Saved data entries:
■ ■ ■ ■ ■ ■ ■

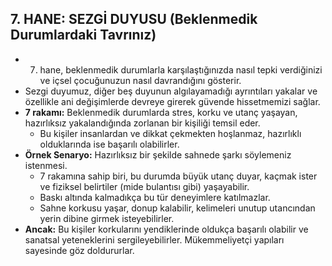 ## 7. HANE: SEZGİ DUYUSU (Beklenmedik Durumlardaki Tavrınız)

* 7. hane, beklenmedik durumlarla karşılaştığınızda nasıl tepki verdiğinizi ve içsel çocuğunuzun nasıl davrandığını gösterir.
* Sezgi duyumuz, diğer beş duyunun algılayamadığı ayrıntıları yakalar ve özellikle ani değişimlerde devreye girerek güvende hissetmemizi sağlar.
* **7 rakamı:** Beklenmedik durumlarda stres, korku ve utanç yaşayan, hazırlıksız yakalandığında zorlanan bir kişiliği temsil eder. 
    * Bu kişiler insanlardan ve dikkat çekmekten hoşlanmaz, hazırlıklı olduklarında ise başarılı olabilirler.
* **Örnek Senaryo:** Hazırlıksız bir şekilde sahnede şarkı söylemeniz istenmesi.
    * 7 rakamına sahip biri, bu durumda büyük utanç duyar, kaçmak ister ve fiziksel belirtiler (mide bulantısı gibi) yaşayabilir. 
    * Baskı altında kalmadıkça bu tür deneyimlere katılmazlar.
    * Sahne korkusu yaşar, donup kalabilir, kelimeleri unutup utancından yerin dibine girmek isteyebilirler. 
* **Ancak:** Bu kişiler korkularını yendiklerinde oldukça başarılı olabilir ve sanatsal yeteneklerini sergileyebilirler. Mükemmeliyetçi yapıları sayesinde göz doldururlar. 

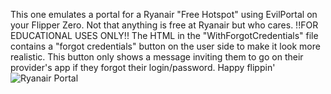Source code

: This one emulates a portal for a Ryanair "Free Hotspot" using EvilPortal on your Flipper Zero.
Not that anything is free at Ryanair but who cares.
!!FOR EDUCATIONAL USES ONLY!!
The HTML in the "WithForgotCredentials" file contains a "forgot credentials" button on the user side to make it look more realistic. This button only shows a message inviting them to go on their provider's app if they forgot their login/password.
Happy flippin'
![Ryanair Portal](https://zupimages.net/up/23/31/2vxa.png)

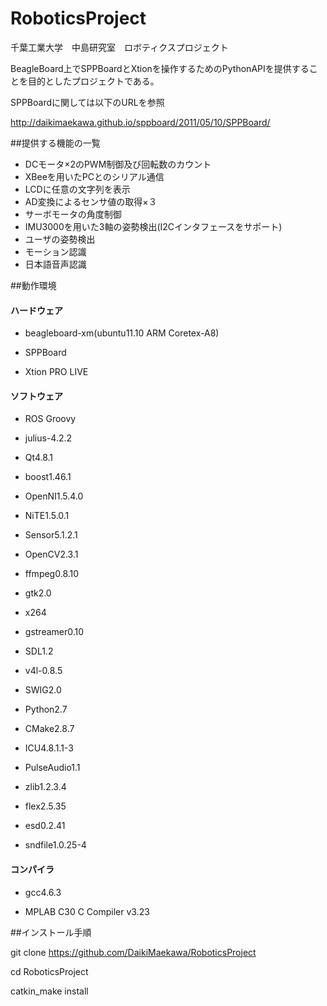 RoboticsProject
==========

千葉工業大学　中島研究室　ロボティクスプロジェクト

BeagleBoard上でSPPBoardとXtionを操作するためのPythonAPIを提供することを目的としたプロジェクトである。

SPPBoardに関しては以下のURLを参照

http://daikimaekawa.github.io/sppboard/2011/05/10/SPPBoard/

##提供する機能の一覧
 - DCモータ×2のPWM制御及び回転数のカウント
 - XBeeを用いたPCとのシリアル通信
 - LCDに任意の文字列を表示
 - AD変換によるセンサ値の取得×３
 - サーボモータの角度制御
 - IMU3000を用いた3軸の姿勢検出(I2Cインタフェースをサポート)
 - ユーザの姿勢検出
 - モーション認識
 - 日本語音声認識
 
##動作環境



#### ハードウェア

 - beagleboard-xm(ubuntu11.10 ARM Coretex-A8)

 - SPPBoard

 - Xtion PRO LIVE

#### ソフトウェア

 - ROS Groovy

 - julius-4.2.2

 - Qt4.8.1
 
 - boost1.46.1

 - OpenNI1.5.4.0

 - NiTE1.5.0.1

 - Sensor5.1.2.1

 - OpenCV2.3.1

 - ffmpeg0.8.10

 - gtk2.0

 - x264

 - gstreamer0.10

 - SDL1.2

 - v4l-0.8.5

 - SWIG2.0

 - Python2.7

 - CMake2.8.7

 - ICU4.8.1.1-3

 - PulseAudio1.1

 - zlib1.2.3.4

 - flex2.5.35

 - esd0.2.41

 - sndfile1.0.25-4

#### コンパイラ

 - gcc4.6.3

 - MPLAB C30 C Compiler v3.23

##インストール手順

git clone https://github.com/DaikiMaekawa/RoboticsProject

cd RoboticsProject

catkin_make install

■ ■ ■ ■ ■ ■ ■

:: Your assignment ::
The data above must be copied exactly. Leave out the pictures.

:: Exercise answer ::
 ## 7. HANE: SEZGİ DUYUSU (Beklenmedik Durumlardaki Tavrınız)

* 7. hane, beklenmedik durumlarla karşılaştığınızda nasıl tepki verdiğinizi ve içsel çocuğunuzun nasıl davrandığını gösterir.
* Sezgi duyumuz, diğer beş duyunun algılayamadığı ayrıntıları yakalar ve özellikle ani değişimlerde devreye girerek güvende hissetmemizi sağlar.
* **7 rakamı:** Beklenmedik durumlarda stres, korku ve utanç yaşayan, hazırlıksız yakalandığında zorlanan bir kişiliği temsil eder. 
    * Bu kişiler insanlardan ve dikkat çekmekten hoşlanmaz, hazırlıklı olduklarında ise başarılı olabilirler.
* **Örnek Senaryo:** Hazırlıksız bir şekilde sahnede şarkı söylemeniz istenmesi.
    * 7 rakamına sahip biri, bu durumda büyük utanç duyar, kaçmak ister ve fiziksel belirtiler (mide bulantısı gibi) yaşayabilir. 
    * Baskı altında kalmadıkça bu tür deneyimlere katılmazlar.
    * Sahne korkusu yaşar, donup kalabilir, kelimeleri unutup utancından yerin dibine girmek isteyebilirler. 
* **Ancak:** Bu kişiler korkularını yendiklerinde oldukça başarılı olabilir ve sanatsal yeteneklerini sergileyebilirler. Mükemmeliyetçi yapıları sayesinde göz doldururlar. 

Source code

: This one emulates a portal for a Ryanair "Free Hotspot" using EvilPortal on your Flipper Zero.
Not that anything is free at Ryanair but who cares.
!!FOR EDUCATIONAL USES ONLY!!
The HTML in the "WithForgotCredentials" file contains a "forgot credentials" button on the user side to make it look more realistic. This button only shows a message inviting them to go on their provider's app if they forgot their login/password.
Happy flippin'
![Ryanair Portal](https://zupimages.net/up/23/31/2vxa.png)

 RoboticsProject
==========

千葉工業大学　中島研究室　ロボティクスプロジェクト

BeagleBoard上でSPPBoardとXtionを操作するためのPythonAPIを提供することを目的としたプロジェクトである。

SPPBoardに関しては以下のURLを参照

http://daikimaekawa.github.io/sppboard/2011/05/10/SPPBoard/

##提供する機能の一覧
 - DCモータ×2のPWM制御及び回転数のカウント
 - XBeeを用いたPCとのシリアル通信
 - LCDに任意の文字列を表示
 - AD変換によるセンサ値の取得×３
 - サーボモータの角度制御
 - IMU3000を用いた3軸の姿勢検出(I2Cインタフェースをサポート)
 - ユーザの姿勢検出
 - モーション認識
 - 日本語音声認識
 
##動作環境



#### ハードウェア

 - beagleboard-xm(ubuntu11.10 ARM Coretex-A8)

 - SPPBoard

 - Xtion PRO LIVE

#### ソフトウェア

 - ROS Groovy

 - julius-4.2.2

 - Qt4.8.1
 
 - boost1.46.1

 - OpenNI1.5.4.0

 - NiTE1.5.0.1

 - Sensor5.1.2.1

 - OpenCV2.3.1

 - ffmpeg0.8.10

 - gtk2.0

 - x264

 - gstreamer0.10

 - SDL1.2

 - v4l-0.8.5

 - SWIG2.0

 - Python2.7

 - CMake2.8.7

 - ICU4.8.1.1-3

 - PulseAudio1.1

 - zlib1.2.3.4

 - flex2.5.35

 - esd0.2.41

 - sndfile1.0.25-4

#### コンパイラ

 - gcc4.6.3

 - MPLAB C30 C Compiler v3.23

##インストール手順

git clone https://github.com/DaikiMaekawa/RoboticsProject

cd RoboticsProject

catkin_make install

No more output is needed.